The euro is coming under modest selling pressure after the European Commission backed taking disciplinary action against France and Italy over their borrowing levels, adding to debt sustainability concerns at the core of the common currency area. The Commission, which is nominally responsible for monitoring compliance with the European Union’s budget rules, recommended launching an “Excessive Deficit Procedure” – which is triggered when a country’s fiscal imbalance exceeds 3 percent of gross domestic product or its government debt-to-gross domestic product ratio exceeds 60 percent and is not diminishing at a ‘satisfactory pace’ – against France, Italy, Belgium, Slovakia and Malta in the euro area, along with Poland and Hungary outside it.

We doubt the Commission’s efforts at shaming governments will do much to shift the political calculus in the upcoming French legislative election. The Excessive Deficit process can theoretically lead to fees amounting to 0.05 percent of gross domestic product, and ineligibility for protection under some of the European Central Bank’s bond-buying programmes, but parties on both ends of the French political spectrum – the right-wing National Rally and the left-wing New Popular Front – have outlined plans that would likely take debt even higher, suggesting that they don’t take the these penalties terribly seriously. Fiscal discipline is beginning to make a comeback across the wider euro bloc, but big differences between government deficit levels – as depicted below – mean that stresses will continue to build within the common currency area.

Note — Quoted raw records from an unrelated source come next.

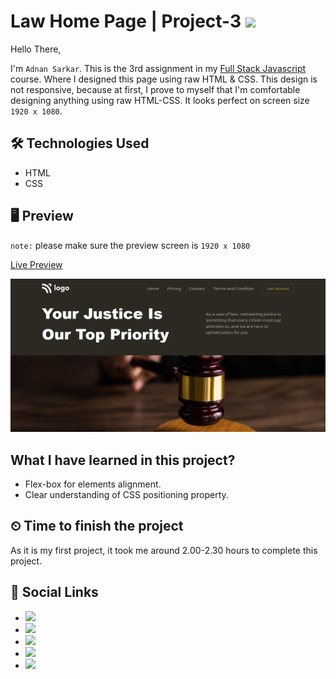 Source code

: # Law Home Page | Project-3 ![](https://img.shields.io/badge/Technologies-HTML--CSS-orange)

Hello There,

I'm `Adnan Sarkar`. This is the 3rd assignment in my [Full Stack Javascript](https://ineuron.ai/course/Full-Stack-Javascript-Web-Developer) course. Where I designed this page using raw HTML & CSS. This design is not responsive, because at first, I prove to myself that I'm comfortable designing anything using raw HTML-CSS. It looks perfect on screen size `1920 x 1080`.

## 🛠 Technologies Used
- HTML
- CSS

## 🖥 Preview
`note:` please make sure the preview screen is `1920 x 1080`

[Live Preview](https://law-homepage-project-3.netlify.app/)

![](Law%20Home%20Page.png)

##  What I have learned in this project?
- Flex-box for elements alignment.
- Clear understanding of CSS positioning property.

## ⏲ Time to finish the project
As it is my first project, it took me around 2.00-2.30 hours to complete this project.

## 📢 Social Links
- [![](https://img.shields.io/badge/LinkedIn-0077B5?style=for-the-badge&logo=linkedin&logoColor=white)](https://www.linkedin.com/in/adnan-sarkar-8b54341a0/)
- [![](https://img.shields.io/badge/Twitter-1DA1F2?style=for-the-badge&logo=twitter&logoColor=white)](https://twitter.com/AdnanSarkar14)
- [![](https://img.shields.io/badge/Facebook-1877F2?style=for-the-badge&logo=facebook&logoColor=white)](https://www.facebook.com/adnansarkaraduvai/)
- [![](	https://img.shields.io/badge/Instagram-E4405F?style=for-the-badge&logo=instagram&logoColor=white)](https://www.instagram.com/_a_d_u_v_a_i_/)
- [![](https://img.shields.io/badge/Hashnode-2962FF?style=for-the-badge&logo=hashnode&logoColor=white)](https://adnansarkar.hashnode.dev/) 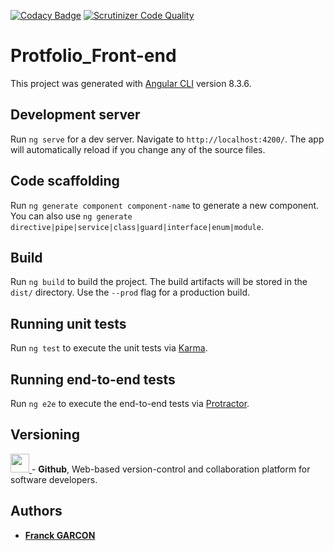 [![Codacy Badge](https://api.codacy.com/project/badge/Grade/0ec64b81a7c94525bd0686e9c6269aff)](https://www.codacy.com/manual/Franckeddy/portfolio_front?utm_source=github.com&amp;utm_medium=referral&amp;utm_content=Franckeddy/portfolio_front&amp;utm_campaign=Badge_Grade)
[![Scrutinizer Code Quality](https://scrutinizer-ci.com/g/Franckeddy/portfolio_front/badges/quality-score.png?b=front-1)](https://scrutinizer-ci.com/g/Franckeddy/portfolio_front/?branch=front-1)
# Protfolio_Front-end

This project was generated with [Angular CLI](https://github.com/angular/angular-cli) version 8.3.6.

## Development server

Run `ng serve` for a dev server. Navigate to `http://localhost:4200/`. The app will automatically reload if you change any of the source files.

## Code scaffolding

Run `ng generate component component-name` to generate a new component. You can also use `ng generate directive|pipe|service|class|guard|interface|enum|module`.

## Build

Run `ng build` to build the project. The build artifacts will be stored in the `dist/` directory. Use the `--prod` flag for a production build.

## Running unit tests

Run `ng test` to execute the unit tests via [Karma](https://karma-runner.github.io).

## Running end-to-end tests

Run `ng e2e` to execute the end-to-end tests via [Protractor](http://www.protractortest.org/).

## Versioning
[<img src='https://upload.wikimedia.org/wikipedia/commons/thumb/9/91/Octicons-mark-github.svg/1200px-Octicons-mark-github.svg.png' width='30' />
](https://github.com/) - **Github**, Web-based version-control and collaboration platform for software developers.

## Authors

* [**Franck GARCON**](https://github.com/Franckeddy)
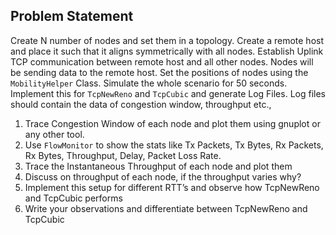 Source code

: ## Problem Statement

Create N number of nodes and set them in a topology. Create a remote
host and place it such that it aligns symmetrically with all nodes. Establish
Uplink TCP communication between remote host and all other nodes.
Nodes will be sending data to the remote host. Set the positions of nodes
using the `MobilityHelper` Class. Simulate the whole scenario for 50
seconds. Implement this for `TcpNewReno` and `TcpCubic` and generate
Log Files. Log files should contain the data of congestion window,
throughput etc.,
1. Trace Congestion Window of each node and plot them using gnuplot
or any other tool.
2. Use `FlowMonitor` to show the stats like Tx Packets, Tx Bytes, Rx
Packets, Rx Bytes, Throughput, Delay, Packet Loss Rate.
3. Trace the Instantaneous Throughput of each node and plot them
4. Discuss on throughput of each node, if the throughput varies why?
5. Implement this setup for different RTT’s and observe how
TcpNewReno and TcpCubic performs
6. Write your observations and differentiate between TcpNewReno and
TcpCubic
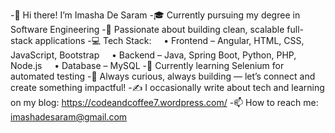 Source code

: -👋 Hi there! I’m Imasha De Saram
-🎓 Currently pursuing my degree in Software Engineering
-👀 Passionate about building clean, scalable full-stack applications
-💻 Tech Stack:
    • Frontend – Angular, HTML, CSS, JavaScript, Bootstrap
    • Backend – Java, Spring Boot, Python, PHP, Node.js
    • Database – MySQL
-🧪 Currently learning Selenium for automated testing
-🚀 Always curious, always building — let’s connect and create something impactful!
-✍️ I occasionally write about tech and learning on my blog: https://codeandcoffee7.wordpress.com/
-📫 How to reach me: imashadesaram@gmail.com

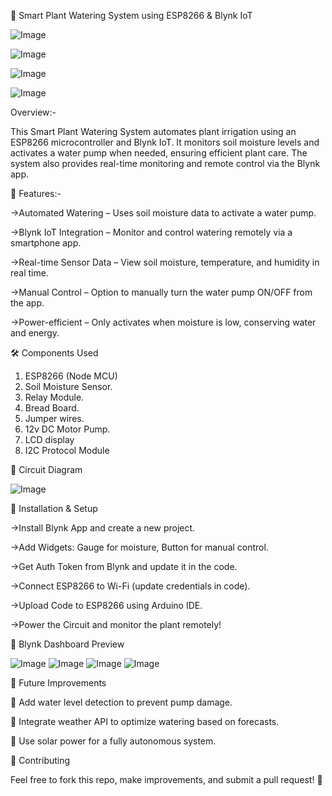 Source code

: 🌱 Smart Plant Watering System using ESP8266 & Blynk IoT

![Image](https://github.com/user-attachments/assets/cb9284c8-ca43-4cc7-b68a-ab80fe68f17d)

![Image](https://github.com/user-attachments/assets/56047529-66c3-4018-832d-f61255662318)

![Image](https://github.com/user-attachments/assets/02325806-7427-407c-87de-82d991e02b84)

![Image](https://github.com/user-attachments/assets/c451e42f-9fb2-4468-869a-e3920aab1f0f)



 Overview:-

This Smart Plant Watering System automates plant irrigation using an ESP8266 microcontroller and Blynk IoT. It monitors soil moisture levels and activates a water pump when needed, ensuring efficient plant care. The system also provides real-time monitoring and remote control via the Blynk app.

🔧 Features:-

  ->Automated Watering – Uses soil moisture data to activate a water pump.
  
  ->Blynk IoT Integration – Monitor and control watering remotely via a smartphone app.
  
  ->Real-time Sensor Data – View soil moisture, temperature, and humidity in real time.
  
  ->Manual Control – Option to manually turn the water pump ON/OFF from the app.
  
  ->Power-efficient – Only activates when moisture is low, conserving water and energy.

🛠️ Components Used
1.	ESP8266 (Node MCU)
2.	Soil Moisture Sensor.
3.	Relay Module.
4.	Bread Board.
5.	Jumper wires.
6.	12v DC Motor Pump.
7.	LCD display
8.	I2C Protocol  Module

🔌 Circuit Diagram

![Image](https://github.com/user-attachments/assets/904de961-d246-48d6-9430-55428553011d)


📌 Installation & Setup

->Install Blynk App and create a new project.

->Add Widgets: Gauge for moisture, Button for manual control.

->Get Auth Token from Blynk and update it in the code.

->Connect ESP8266 to Wi-Fi (update credentials in code).

->Upload Code to ESP8266 using Arduino IDE.

->Power the Circuit and monitor the plant remotely!

📱 Blynk Dashboard Preview

![Image](https://github.com/user-attachments/assets/5f53c4b9-e460-4fb0-b48b-1416631c89e0)
![Image](https://github.com/user-attachments/assets/93fa3953-09c7-48ce-b8c4-69379e1c5348)
![Image](https://github.com/user-attachments/assets/f35a03c4-230d-4e1b-a91d-66ac086d3453)
![Image](https://github.com/user-attachments/assets/00308b68-41d8-4f86-9c48-e84ba1cc3758)

🎯 Future Improvements

🔹 Add water level detection to prevent pump damage.

🔹 Integrate weather API to optimize watering based on forecasts.

🔹 Use solar power for a fully autonomous system.

🤝 Contributing

Feel free to fork this repo, make improvements, and submit a pull request! 🚀
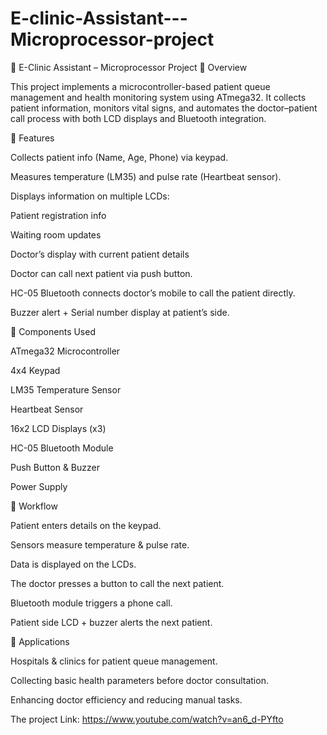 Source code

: # E-clinic-Assistant---Microprocessor-project

🏥 E-Clinic Assistant – Microprocessor Project
🔹 Overview

This project implements a microcontroller-based patient queue management and health monitoring system using ATmega32.
It collects patient information, monitors vital signs, and automates the doctor–patient call process with both LCD displays and Bluetooth integration.

🔹 Features

Collects patient info (Name, Age, Phone) via keypad.

Measures temperature (LM35) and pulse rate (Heartbeat sensor).

Displays information on multiple LCDs:

Patient registration info

Waiting room updates

Doctor’s display with current patient details

Doctor can call next patient via push button.

HC-05 Bluetooth connects doctor’s mobile to call the patient directly.

Buzzer alert + Serial number display at patient’s side.

🔹 Components Used

ATmega32 Microcontroller

4x4 Keypad

LM35 Temperature Sensor

Heartbeat Sensor

16x2 LCD Displays (x3)

HC-05 Bluetooth Module

Push Button & Buzzer

Power Supply

🔹 Workflow

Patient enters details on the keypad.

Sensors measure temperature & pulse rate.

Data is displayed on the LCDs.

The doctor presses a button to call the next patient.

Bluetooth module triggers a phone call.

Patient side LCD + buzzer alerts the next patient.

🔹 Applications

Hospitals & clinics for patient queue management.

Collecting basic health parameters before doctor consultation.

Enhancing doctor efficiency and reducing manual tasks.


The project Link:
https://www.youtube.com/watch?v=an6_d-PYfto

China’s yuan is trading near an eight-month low as traders bet the central bank will continue slow-walking the currency lower in an effort to provide more domestic monetary accommodation and boost external competitiveness. The People’s Bank of China last night set its fix – the mid-point level that determines the allowable trading range – at 7.1192 per dollar, the lowest since November, and the so-called “national team” of state-directed banks and securities firms neglected to step in as the currency edged toward the top of its band. The yuan hasn’t yet hit last year’s lows, but its decline could have wider consequences as ‘renminbi bloc’ currencies like the South Korean won, Indonesian rupiah, Malaysian ringgit, Philippine peso, Taiwanese dollar, Singaporean dollar, Thai baht – and arguably the Indian rupee – edge lower. Further appreciation in the trade-weighted greenback could exacerbate negative rhetoric surrounding the US trade deficit, and put exchange rates back in the crosshairs for politicians campaigning in this year’s presidential election.